*Problem requirements*:
Your reply should be a single number, the count of lines in the records that contain the string "Current".

────────

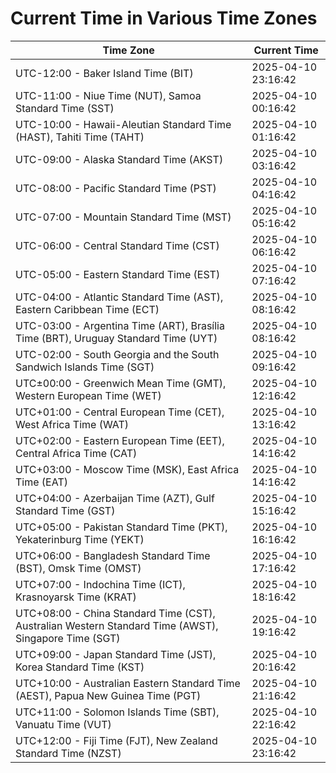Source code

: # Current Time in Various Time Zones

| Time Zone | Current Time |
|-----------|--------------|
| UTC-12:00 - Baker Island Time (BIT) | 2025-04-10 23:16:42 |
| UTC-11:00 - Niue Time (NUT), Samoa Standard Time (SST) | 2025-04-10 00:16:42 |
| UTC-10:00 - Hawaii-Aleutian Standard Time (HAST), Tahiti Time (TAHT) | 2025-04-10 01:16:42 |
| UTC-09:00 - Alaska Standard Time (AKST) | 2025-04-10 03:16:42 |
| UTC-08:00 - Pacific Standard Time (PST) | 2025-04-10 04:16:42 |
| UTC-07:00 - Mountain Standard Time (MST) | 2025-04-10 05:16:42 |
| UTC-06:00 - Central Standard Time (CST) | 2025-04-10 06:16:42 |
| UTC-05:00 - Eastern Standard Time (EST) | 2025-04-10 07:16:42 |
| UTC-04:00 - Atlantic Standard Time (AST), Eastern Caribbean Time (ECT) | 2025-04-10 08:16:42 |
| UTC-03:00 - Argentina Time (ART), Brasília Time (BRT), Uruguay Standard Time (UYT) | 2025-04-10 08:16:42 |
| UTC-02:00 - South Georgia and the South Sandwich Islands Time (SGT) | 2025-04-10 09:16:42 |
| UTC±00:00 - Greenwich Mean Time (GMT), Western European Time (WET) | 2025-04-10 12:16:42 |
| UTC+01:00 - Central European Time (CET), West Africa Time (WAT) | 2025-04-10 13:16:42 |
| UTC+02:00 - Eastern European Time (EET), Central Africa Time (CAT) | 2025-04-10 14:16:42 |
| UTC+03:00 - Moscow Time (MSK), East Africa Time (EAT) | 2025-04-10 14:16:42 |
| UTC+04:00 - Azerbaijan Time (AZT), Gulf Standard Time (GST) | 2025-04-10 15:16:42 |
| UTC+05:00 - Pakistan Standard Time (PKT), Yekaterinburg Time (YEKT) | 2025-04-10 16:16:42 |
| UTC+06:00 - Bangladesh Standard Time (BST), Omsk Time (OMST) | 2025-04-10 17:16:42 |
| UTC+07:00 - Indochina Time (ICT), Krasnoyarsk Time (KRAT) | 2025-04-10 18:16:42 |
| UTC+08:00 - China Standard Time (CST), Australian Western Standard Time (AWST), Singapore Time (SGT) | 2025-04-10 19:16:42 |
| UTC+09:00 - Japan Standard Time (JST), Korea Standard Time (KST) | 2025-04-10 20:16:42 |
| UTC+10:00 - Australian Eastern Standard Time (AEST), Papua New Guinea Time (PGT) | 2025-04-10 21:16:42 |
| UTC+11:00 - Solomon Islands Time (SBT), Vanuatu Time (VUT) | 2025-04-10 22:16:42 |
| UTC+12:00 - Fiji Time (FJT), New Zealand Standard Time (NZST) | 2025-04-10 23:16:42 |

────────

*Result*:
2